→ Exercise aim
Could you write out, word for word, only the lines from the one containing "- 감상평을 적은 유저의" through the last line of the data below?

[Opening Listed records section]

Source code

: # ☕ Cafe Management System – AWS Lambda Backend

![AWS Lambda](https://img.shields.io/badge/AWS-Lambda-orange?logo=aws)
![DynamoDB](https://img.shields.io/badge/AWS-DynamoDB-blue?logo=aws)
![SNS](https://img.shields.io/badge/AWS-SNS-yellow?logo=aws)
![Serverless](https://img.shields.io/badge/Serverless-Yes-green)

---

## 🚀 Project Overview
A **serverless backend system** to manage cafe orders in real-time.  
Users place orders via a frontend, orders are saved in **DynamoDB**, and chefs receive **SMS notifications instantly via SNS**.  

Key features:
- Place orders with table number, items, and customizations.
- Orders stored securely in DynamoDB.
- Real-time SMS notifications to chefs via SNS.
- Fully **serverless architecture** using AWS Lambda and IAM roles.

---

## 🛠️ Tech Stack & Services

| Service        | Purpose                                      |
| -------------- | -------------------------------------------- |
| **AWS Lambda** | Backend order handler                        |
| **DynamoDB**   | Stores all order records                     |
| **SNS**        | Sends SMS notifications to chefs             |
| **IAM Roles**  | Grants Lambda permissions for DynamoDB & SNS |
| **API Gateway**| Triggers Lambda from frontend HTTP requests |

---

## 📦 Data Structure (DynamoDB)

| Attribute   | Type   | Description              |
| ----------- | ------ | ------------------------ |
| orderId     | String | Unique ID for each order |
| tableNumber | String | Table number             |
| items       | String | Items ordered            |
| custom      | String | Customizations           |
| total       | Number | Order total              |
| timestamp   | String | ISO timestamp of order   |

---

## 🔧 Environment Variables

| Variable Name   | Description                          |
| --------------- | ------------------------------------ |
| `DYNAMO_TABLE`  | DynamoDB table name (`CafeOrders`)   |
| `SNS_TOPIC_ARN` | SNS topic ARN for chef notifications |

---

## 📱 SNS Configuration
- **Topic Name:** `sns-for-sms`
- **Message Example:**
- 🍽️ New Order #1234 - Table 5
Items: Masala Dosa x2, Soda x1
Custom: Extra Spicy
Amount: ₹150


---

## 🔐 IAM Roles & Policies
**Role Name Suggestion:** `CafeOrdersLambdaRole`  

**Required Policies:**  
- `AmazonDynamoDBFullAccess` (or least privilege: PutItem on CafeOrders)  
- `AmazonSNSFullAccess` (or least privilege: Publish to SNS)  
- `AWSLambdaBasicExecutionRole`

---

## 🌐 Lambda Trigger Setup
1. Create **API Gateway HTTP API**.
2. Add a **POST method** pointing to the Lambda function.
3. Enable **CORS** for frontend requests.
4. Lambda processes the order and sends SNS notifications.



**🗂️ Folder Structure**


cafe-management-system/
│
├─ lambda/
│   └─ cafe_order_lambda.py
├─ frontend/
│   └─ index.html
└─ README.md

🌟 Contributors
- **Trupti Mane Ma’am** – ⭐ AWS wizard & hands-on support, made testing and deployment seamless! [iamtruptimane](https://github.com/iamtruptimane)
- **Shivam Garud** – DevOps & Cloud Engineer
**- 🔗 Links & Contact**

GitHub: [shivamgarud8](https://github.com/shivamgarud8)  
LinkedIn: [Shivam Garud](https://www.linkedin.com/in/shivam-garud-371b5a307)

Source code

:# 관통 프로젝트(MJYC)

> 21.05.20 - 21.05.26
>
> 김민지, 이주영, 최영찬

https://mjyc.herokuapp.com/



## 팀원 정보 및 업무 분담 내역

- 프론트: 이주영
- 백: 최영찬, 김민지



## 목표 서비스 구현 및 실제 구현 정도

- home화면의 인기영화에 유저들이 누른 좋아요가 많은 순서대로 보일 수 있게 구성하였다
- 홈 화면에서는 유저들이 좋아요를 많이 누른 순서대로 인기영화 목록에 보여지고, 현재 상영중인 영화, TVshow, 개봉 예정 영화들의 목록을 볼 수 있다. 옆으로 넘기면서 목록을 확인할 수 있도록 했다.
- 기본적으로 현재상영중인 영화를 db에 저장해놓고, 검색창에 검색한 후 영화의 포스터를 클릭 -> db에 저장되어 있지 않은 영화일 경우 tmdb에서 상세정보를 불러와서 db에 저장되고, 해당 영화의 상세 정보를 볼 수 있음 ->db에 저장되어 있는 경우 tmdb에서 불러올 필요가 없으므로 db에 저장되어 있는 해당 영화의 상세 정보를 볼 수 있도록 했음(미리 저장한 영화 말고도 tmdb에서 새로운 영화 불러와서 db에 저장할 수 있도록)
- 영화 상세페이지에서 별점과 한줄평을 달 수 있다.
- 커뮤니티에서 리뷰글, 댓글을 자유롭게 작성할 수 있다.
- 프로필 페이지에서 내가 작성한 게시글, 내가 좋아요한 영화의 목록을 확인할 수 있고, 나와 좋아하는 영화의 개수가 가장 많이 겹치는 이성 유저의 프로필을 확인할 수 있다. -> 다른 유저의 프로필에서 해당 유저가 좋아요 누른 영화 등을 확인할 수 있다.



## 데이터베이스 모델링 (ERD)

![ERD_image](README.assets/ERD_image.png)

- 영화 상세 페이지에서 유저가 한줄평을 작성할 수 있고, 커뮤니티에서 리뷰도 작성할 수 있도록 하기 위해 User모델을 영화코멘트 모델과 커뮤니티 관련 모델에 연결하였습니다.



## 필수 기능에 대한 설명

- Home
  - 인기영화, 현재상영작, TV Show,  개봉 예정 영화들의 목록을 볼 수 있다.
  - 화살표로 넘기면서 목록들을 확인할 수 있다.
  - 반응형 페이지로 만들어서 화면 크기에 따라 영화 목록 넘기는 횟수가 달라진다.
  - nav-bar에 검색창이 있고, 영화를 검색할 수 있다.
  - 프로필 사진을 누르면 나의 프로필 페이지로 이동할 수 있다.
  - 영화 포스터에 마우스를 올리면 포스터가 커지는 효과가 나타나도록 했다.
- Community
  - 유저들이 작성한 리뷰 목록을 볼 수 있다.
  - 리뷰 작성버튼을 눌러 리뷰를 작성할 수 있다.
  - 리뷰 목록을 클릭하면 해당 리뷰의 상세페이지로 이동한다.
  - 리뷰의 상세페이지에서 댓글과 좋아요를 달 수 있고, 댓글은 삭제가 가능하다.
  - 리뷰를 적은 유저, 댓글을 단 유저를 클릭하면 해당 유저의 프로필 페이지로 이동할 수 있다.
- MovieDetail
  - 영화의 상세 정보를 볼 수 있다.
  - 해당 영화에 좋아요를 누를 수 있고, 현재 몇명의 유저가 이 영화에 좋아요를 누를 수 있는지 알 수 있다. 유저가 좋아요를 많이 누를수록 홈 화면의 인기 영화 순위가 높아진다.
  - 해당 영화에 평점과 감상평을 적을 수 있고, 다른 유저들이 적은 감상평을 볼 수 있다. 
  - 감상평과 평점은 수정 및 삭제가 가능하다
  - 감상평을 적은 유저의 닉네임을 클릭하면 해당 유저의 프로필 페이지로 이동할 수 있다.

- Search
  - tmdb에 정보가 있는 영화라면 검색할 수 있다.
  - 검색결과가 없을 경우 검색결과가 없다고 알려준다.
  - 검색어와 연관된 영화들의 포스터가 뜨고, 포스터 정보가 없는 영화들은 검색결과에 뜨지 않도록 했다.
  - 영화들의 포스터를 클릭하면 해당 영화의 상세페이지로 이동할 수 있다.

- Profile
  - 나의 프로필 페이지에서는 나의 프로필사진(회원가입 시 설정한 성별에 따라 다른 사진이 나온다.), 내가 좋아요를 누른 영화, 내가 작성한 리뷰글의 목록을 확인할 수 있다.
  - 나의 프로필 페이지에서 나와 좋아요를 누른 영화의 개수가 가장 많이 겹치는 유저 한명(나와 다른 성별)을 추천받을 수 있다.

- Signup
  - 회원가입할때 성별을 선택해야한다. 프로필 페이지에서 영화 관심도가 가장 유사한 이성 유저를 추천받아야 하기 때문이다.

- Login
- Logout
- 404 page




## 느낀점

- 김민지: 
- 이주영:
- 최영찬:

[Closing Listed records section]

→ Result of this exercise
  - 감상평을 적은 유저의 닉네임을 클릭하면 해당 유저의 프로필 페이지로 이동할 수 있다.

- Search
  - tmdb에 정보가 있는 영화라면 검색할 수 있다.
  - 검색결과가 없을 경우 검색결과가 없다고 알려준다.
  - 검색어와 연관된 영화들의 포스터가 뜨고, 포스터 정보가 없는 영화들은 검색결과에 뜨지 않도록 했다.
  - 영화들의 포스터를 클릭하면 해당 영화의 상세페이지로 이동할 수 있다.

- Profile
  - 나의 프로필 페이지에서는 나의 프로필사진(회원가입 시 설정한 성별에 따라 다른 사진이 나온다.), 내가 좋아요를 누른 영화, 내가 작성한 리뷰글의 목록을 확인할 수 있다.
  - 나의 프로필 페이지에서 나와 좋아요를 누른 영화의 개수가 가장 많이 겹치는 유저 한명(나와 다른 성별)을 추천받을 수 있다.

- Signup
  - 회원가입할때 성별을 선택해야한다. 프로필 페이지에서 영화 관심도가 가장 유사한 이성 유저를 추천받아야 하기 때문이다.

- Login
- Logout
- 404 page




## 느낀점

- 김민지: 
- 이주영:
- 최영찬:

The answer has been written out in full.